* _DESCRIPTION OF THE TASK_: Reproduce the full listing as it stands. Images do not belong in the copy.

* _SOURCE MATERIAL_:
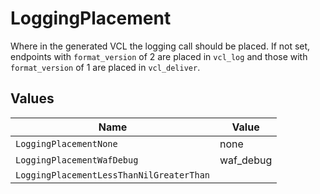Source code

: # LoggingPlacement

Where in the generated VCL the logging call should be placed. If not set, endpoints with `format_version` of 2 are placed in `vcl_log` and those with `format_version` of 1 are placed in `vcl_deliver`.



## Values

| Name                                     | Value                                    |
| ---------------------------------------- | ---------------------------------------- |
| `LoggingPlacementNone`                   | none                                     |
| `LoggingPlacementWafDebug`               | waf_debug                                |
| `LoggingPlacementLessThanNilGreaterThan` | <nil>                                    |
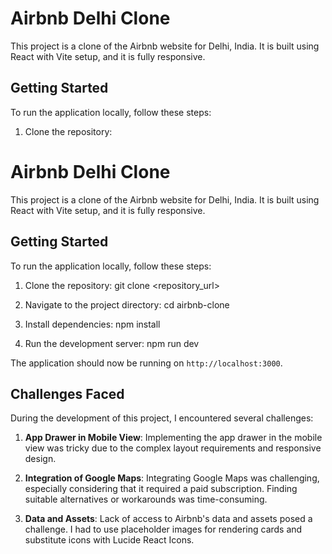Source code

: # Airbnb Delhi Clone

This project is a clone of the Airbnb website for Delhi, India. It is built using React with Vite setup, and it is fully responsive.

## Getting Started

To run the application locally, follow these steps:

1. Clone the repository:
# Airbnb Delhi Clone

This project is a clone of the Airbnb website for Delhi, India. It is built using React with Vite setup, and it is fully responsive.

## Getting Started

To run the application locally, follow these steps:

1. Clone the repository:
git clone <repository_url>


2. Navigate to the project directory:
cd airbnb-clone


3. Install dependencies:
npm install


4. Run the development server:
npm run dev


The application should now be running on `http://localhost:3000`.

## Challenges Faced

During the development of this project, I encountered several challenges:

1. **App Drawer in Mobile View**: Implementing the app drawer in the mobile view was tricky due to the complex layout requirements and responsive design.

2. **Integration of Google Maps**: Integrating Google Maps was challenging, especially considering that it required a paid subscription. Finding suitable alternatives or workarounds was time-consuming.

3. **Data and Assets**: Lack of access to Airbnb's data and assets posed a challenge. I had to use placeholder images for rendering cards and substitute icons with Lucide React Icons.


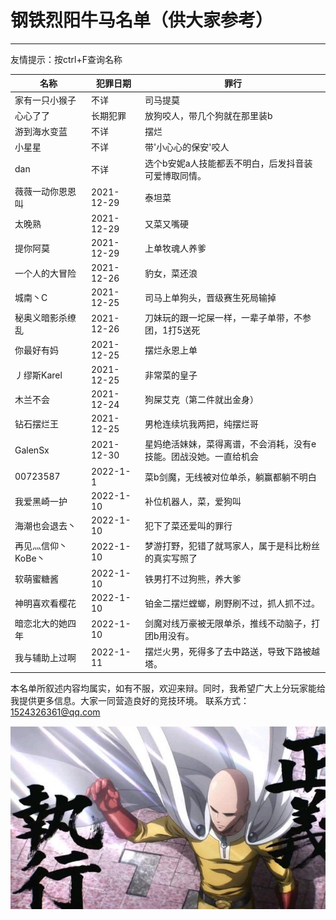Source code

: # 钢铁烈阳牛马名单（供大家参考）

------


友情提示：按ctrl+F查询名称

| 名称             | 犯罪日期   | 罪行                                                 |
| ---------------- | ---------- | ---------------------------------------------------- |
| 家有一只小猴子   | 不详       | 司马提莫                                             |
| 心心了了         | 长期犯罪   | 放狗咬人，带几个狗就在那里装b                        |
| 游到海水变蓝     | 不详       | 摆烂                                                 |
| 小星星           | 不详       | 带'小心心的保安'咬人                                 |
| dan              | 不详       | 选个b安妮a人技能都丢不明白，后发抖音装可爱博取同情。 |
| 薇薇一动你恩恩叫 | 2021-12-29 | 泰坦菜                                               |
| 太晚熟           | 2021-12-29 | 又菜又嘴硬                                           |
| 提你阿莫         | 2021-12-29 | 上单牧魂人养爹                                       |
| 一个人的大冒险   | 2021-12-26 | 豹女，菜还浪                                         |
| 城南丶C          | 2021-12-25 | 司马上单狗头，晋级赛生死局输掉                       |
| 秘奥义暗影杀缭乱 | 2021-12-26 | 刀妹玩的跟一坨屎一样，一辈子单带，不参团，1打5送死   |
| 你最好有妈       | 2021-12-25 | 摆烂永恩上单                                         |
| 丿缪斯Karel      | 2021-12-25 | 非常菜的皇子                                         |
| 木兰不会         | 2021-12-24 | 狗屎艾克（第二件就出金身）                           |
| 钻石摆烂王       | 2021-12-25 | 男枪连续坑我两把，纯摆烂哥                           |
| GalenSx       | 2021-12-30 |星妈绝活妹妹，菜得离谱，不会消耗，没有e技能。团战没她。一直给机会 |
| 00723587     | 2022-1-1  |菜b剑魔，无线被对位单杀，躺赢都躺不明白 |
|我爱黑崎一护| 2022-1-10  |补位机器人，菜，爱狗叫 |
|海潮也会退去丶| 2022-1-10  |犯下了菜还爱叫的罪行 |
|再见灬信仰丶KoBe丶| 2022-1-10  |梦游打野，犯错了就骂家人，属于是科比粉丝的真实写照了 |
|软萌蜜糖酱| 2022-1-10  |铁男打不过狗熊，养大爹 |
|神明喜欢看樱花| 2022-1-10  |铂金二摆烂螳螂，刷野刷不过，抓人抓不过。 |
|暗恋北大的她四年| 2022-1-10  |剑魔对线万豪被无限单杀，推线不动脑子，打团b用没有。 |
|我与辅助上过啊| 2022-1-11  |摆烂火男，死得多了去中路送，导致下路被越塔。 |

本名单所叙述内容均属实，如有不服，欢迎来辩。同时，我希望广大上分玩家能给我提供更多信息。大家一同营造良好的竞技环境。
联系方式：1524326361@qq.com

![正义执行](正义执行.jpg)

* _SOLUTION FOR THIS TASK_:
Source code

: # LoggingPlacement

Where in the generated VCL the logging call should be placed. If not set, endpoints with `format_version` of 2 are placed in `vcl_log` and those with `format_version` of 1 are placed in `vcl_deliver`.



## Values

| Name                                     | Value                                    |
| ---------------------------------------- | ---------------------------------------- |
| `LoggingPlacementNone`                   | none                                     |
| `LoggingPlacementWafDebug`               | waf_debug                                |
| `LoggingPlacementLessThanNilGreaterThan` | <nil>                                    |
Source code

: # Airbnb Delhi Clone

This project is a clone of the Airbnb website for Delhi, India. It is built using React with Vite setup, and it is fully responsive.

## Getting Started

To run the application locally, follow these steps:

1. Clone the repository:
# Airbnb Delhi Clone

This project is a clone of the Airbnb website for Delhi, India. It is built using React with Vite setup, and it is fully responsive.

## Getting Started

To run the application locally, follow these steps:

1. Clone the repository:
git clone <repository_url>


2. Navigate to the project directory:
cd airbnb-clone


3. Install dependencies:
npm install


4. Run the development server:
npm run dev


The application should now be running on `http://localhost:3000`.

## Challenges Faced

During the development of this project, I encountered several challenges:

1. **App Drawer in Mobile View**: Implementing the app drawer in the mobile view was tricky due to the complex layout requirements and responsive design.

2. **Integration of Google Maps**: Integrating Google Maps was challenging, especially considering that it required a paid subscription. Finding suitable alternatives or workarounds was time-consuming.

3. **Data and Assets**: Lack of access to Airbnb's data and assets posed a challenge. I had to use placeholder images for rendering cards and substitute icons with Lucide React Icons.


Source code

: # 钢铁烈阳牛马名单（供大家参考）

------


友情提示：按ctrl+F查询名称

| 名称             | 犯罪日期   | 罪行                                                 |
| ---------------- | ---------- | ---------------------------------------------------- |
| 家有一只小猴子   | 不详       | 司马提莫                                             |
| 心心了了         | 长期犯罪   | 放狗咬人，带几个狗就在那里装b                        |
| 游到海水变蓝     | 不详       | 摆烂                                                 |
| 小星星           | 不详       | 带'小心心的保安'咬人                                 |
| dan              | 不详       | 选个b安妮a人技能都丢不明白，后发抖音装可爱博取同情。 |
| 薇薇一动你恩恩叫 | 2021-12-29 | 泰坦菜                                               |
| 太晚熟           | 2021-12-29 | 又菜又嘴硬                                           |
| 提你阿莫         | 2021-12-29 | 上单牧魂人养爹                                       |
| 一个人的大冒险   | 2021-12-26 | 豹女，菜还浪                                         |
| 城南丶C          | 2021-12-25 | 司马上单狗头，晋级赛生死局输掉                       |
| 秘奥义暗影杀缭乱 | 2021-12-26 | 刀妹玩的跟一坨屎一样，一辈子单带，不参团，1打5送死   |
| 你最好有妈       | 2021-12-25 | 摆烂永恩上单                                         |
| 丿缪斯Karel      | 2021-12-25 | 非常菜的皇子                                         |
| 木兰不会         | 2021-12-24 | 狗屎艾克（第二件就出金身）                           |
| 钻石摆烂王       | 2021-12-25 | 男枪连续坑我两把，纯摆烂哥                           |
| GalenSx       | 2021-12-30 |星妈绝活妹妹，菜得离谱，不会消耗，没有e技能。团战没她。一直给机会 |
| 00723587     | 2022-1-1  |菜b剑魔，无线被对位单杀，躺赢都躺不明白 |
|我爱黑崎一护| 2022-1-10  |补位机器人，菜，爱狗叫 |
|海潮也会退去丶| 2022-1-10  |犯下了菜还爱叫的罪行 |
|再见灬信仰丶KoBe丶| 2022-1-10  |梦游打野，犯错了就骂家人，属于是科比粉丝的真实写照了 |
|软萌蜜糖酱| 2022-1-10  |铁男打不过狗熊，养大爹 |
|神明喜欢看樱花| 2022-1-10  |铂金二摆烂螳螂，刷野刷不过，抓人抓不过。 |
|暗恋北大的她四年| 2022-1-10  |剑魔对线万豪被无限单杀，推线不动脑子，打团b用没有。 |
|我与辅助上过啊| 2022-1-11  |摆烂火男，死得多了去中路送，导致下路被越塔。 |

本名单所叙述内容均属实，如有不服，欢迎来辩。同时，我希望广大上分玩家能给我提供更多信息。大家一同营造良好的竞技环境。
联系方式：1524326361@qq.com

![正义执行](正义执行.jpg)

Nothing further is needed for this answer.